Central banks including the Federal Reserve may need to set higher inflation targets in the future to avoid dealing with low economic growth, Eric Rosengren, president of the Federal Reserve Bank of Boston, said in an interview with the Financial Times.
Rosengren said he wanted the Federal Open Market Committee to debate about whether the United States’ inflation target of 2 per cent was too low, the FT reported.
If inflation targets were set higher, it could mean a higher long-run policy rate, which would mean more room to cut interest rates before hitting the so-called “zero lower bound”, Rosengren, who does not have a vote on the Fed’s policy-setting committee this year, told FT.
The U.S. labor market needs to strengthen further and inflation needs to show signs of heading back up to 2 percent before the Federal Reserve will raise interest rates, Rosengren said in a speech in London last week.

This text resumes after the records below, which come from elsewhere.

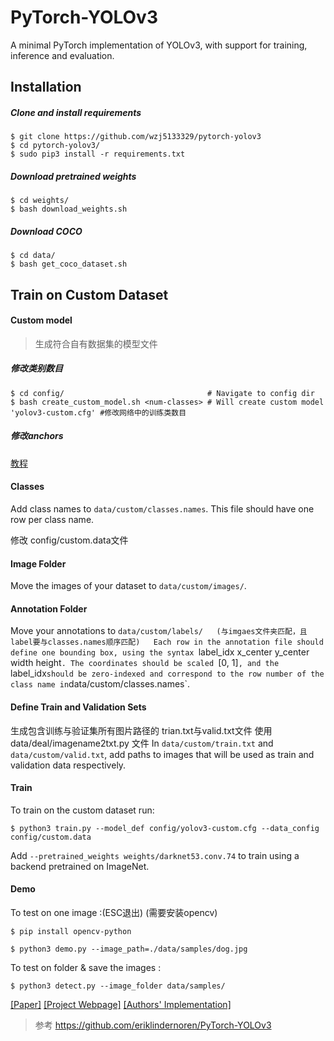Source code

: # PyTorch-YOLOv3
A minimal PyTorch implementation of YOLOv3, with support for training, inference and evaluation.

## Installation
##### Clone and install requirements
    $ git clone https://github.com/wzj5133329/pytorch-yolov3
    $ cd pytorch-yolov3/
    $ sudo pip3 install -r requirements.txt

##### Download pretrained weights
    $ cd weights/
    $ bash download_weights.sh

##### Download COCO
    $ cd data/
    $ bash get_coco_dataset.sh
    

## Train on Custom Dataset

#### Custom model

> 生成符合自有数据集的模型文件

##### 修改类别数目
```
$ cd config/                                # Navigate to config dir
$ bash create_custom_model.sh <num-classes> # Will create custom model 'yolov3-custom.cfg' #修改网络中的训练类数目
```
##### 修改anchors
[教程](https://github.com/wzj5133329/MobileNet_yolo/tree/master/create_lmdb)

#### Classes
Add class names to `data/custom/classes.names`. This file should have one row per class name.

修改 config/custom.data文件

#### Image Folder
Move the images of your dataset to `data/custom/images/`.

#### Annotation Folder
Move your annotations to `data/custom/labels/   (与imgaes文件夹匹配，且label要与classes.names顺序匹配)  
 Each row in the annotation file should define one bounding box, using the syntax `label_idx x_center y_center width height`. The coordinates should be scaled `[0, 1]`, and the `label_idx` should be zero-indexed and correspond to the row number of the class name in `data/custom/classes.names`.

#### Define Train and Validation Sets

生成包含训练与验证集所有图片路径的 trian.txt与valid.txt文件 使用 data/deal/imagename2txt.py 文件
In `data/custom/train.txt` and `data/custom/valid.txt`, add paths to images that will be used as train and validation data respectively.

#### Train
To train on the custom dataset run:

```
$ python3 train.py --model_def config/yolov3-custom.cfg --data_config config/custom.data
```

Add `--pretrained_weights weights/darknet53.conv.74` to train using a backend pretrained on ImageNet.


#### Demo

To test on one image :(ESC退出)  (需要安装opencv)

```
$ pip install opencv-python

$ python3 demo.py --image_path=./data/samples/dog.jpg
```

To test on folder & save the images :

```
$ python3 detect.py --image_folder data/samples/
```

[[Paper]](https://pjreddie.com/media/files/papers/YOLOv3.pdf) [[Project Webpage]](https://pjreddie.com/darknet/yolo/) [[Authors' Implementation]](https://github.com/pjreddie/darknet)


>参考 https://github.com/eriklindernoren/PyTorch-YOLOv3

The Fed set a 2 percent inflation target in 2012, under a dual mandate to seek maximum employment and price stability, a goal it has not hit since that year while its target rate has been at near-zero levels since 2008, the FT said.
Rosengren also said he expects first-quarter U.S. growth to be slower than the 2.2 percent recorded for the end of last year, the newspaper reported.
In a sign of an uptick in inflation, U.S. consumer prices increased for a second straight month in March on rising gasoline and housing costs.
Rosengren could not be reached for comments outside regular U.S. business hours.